Die_besten_beerdigungen
Das liebevoll illustrierte Buch war 2007 für den Deutschen Jugendliteraturpreis nominiert. Tipp: Unbedingt kaufen, ehe dem Enkel der Goldhamster wegstirbt!

Beerdigungen sind eigentlich etwas Trauriges: Jemand stirbt, wird begraben und es wird geweint. All das passiert auch in dem Bilderbuch "Die besten Beerdigungen der Welt" - und trotzdem muss man beim Lesen garantiert nicht weinen. Manchmal kann man sogar lachen!

Es ist eine lebensnahe, unsentimentale, federleichte, auch ein bisschen skurrile Geschichte über Leben und Tod, in der Kinder beschließen, sich um tote Tiere zu kümmern. Sie suchen sie sogar überall, um sie feierlich - mit Grabstein und Holzkreuzchen, Gedicht und Lied - auf ihrem sonnigen Friedhof auf der Lichtung zu begraben: Feldmaus, Hamster, Hahn nebst abgeschlagenem Kopf, Heringe aus dem Kühlschrank, Mäuse aus der Mausefalle, Igel, Hase, Vogel.

Während sie spielerisch ihre Firma "Beerdigungen und Co." ausbauen, ihre innigen Beerdigungszeremonien inszenieren und dabei auf kindliche Weise die Erwachsenenwelt imitieren, kommen allerhand Gedanken über Leben und Tod ins Spiel, schließlich auch Ehrfurcht und Trauer - ganz einfach und selbstverständlich, schwerelos aus kindlicher Perspektive.

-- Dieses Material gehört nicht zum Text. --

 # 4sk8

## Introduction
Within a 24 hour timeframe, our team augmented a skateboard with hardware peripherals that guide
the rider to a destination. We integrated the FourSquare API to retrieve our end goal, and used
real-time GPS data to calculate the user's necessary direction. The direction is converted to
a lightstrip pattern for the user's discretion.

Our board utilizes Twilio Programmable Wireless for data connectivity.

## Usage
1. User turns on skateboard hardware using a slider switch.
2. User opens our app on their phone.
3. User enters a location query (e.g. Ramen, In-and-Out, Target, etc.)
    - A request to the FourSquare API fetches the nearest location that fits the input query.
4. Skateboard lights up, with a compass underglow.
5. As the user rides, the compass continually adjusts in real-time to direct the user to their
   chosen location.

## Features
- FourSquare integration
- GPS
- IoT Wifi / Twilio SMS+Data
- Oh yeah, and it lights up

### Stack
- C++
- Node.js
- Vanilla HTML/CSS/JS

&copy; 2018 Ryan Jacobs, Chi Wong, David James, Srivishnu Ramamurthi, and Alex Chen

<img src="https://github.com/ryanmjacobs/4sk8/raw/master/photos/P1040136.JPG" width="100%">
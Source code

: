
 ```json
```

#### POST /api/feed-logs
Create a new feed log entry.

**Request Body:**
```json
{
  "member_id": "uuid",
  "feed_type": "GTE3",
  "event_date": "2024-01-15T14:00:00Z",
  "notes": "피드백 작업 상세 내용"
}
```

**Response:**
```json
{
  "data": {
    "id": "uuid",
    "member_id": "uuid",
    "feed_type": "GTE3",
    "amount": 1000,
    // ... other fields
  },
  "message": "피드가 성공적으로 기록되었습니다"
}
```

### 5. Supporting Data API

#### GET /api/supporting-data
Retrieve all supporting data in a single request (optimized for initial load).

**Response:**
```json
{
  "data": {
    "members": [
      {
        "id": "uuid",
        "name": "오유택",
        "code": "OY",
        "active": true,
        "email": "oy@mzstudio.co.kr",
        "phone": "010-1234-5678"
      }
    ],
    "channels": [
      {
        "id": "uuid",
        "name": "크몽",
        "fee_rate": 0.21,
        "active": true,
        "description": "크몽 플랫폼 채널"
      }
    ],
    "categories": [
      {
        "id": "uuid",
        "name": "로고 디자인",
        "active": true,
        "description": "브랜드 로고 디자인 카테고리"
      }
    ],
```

In einer rührenden Mischung aus Witz und Naivität sind dazu die Verschen gedichtet: "Hier unten bist du pieksig und platt (der überfahrene Igel). Im Himmel bist du rund und satt" oder - schließlich fast schon philosophisch vollkommen: "Das Lied ist zu Ende. Aus Leben wird Tod. Dein Körper wird kalt. Alles wird dunkel. Im Dunkeln warst du wie ein Licht, danke, wir vergessen dich nicht."

Aber das Büchlein nimmt dennoch das Thema ernst, das tun auch die Kinder, die sich damit ganz unbefangen beschäftigen.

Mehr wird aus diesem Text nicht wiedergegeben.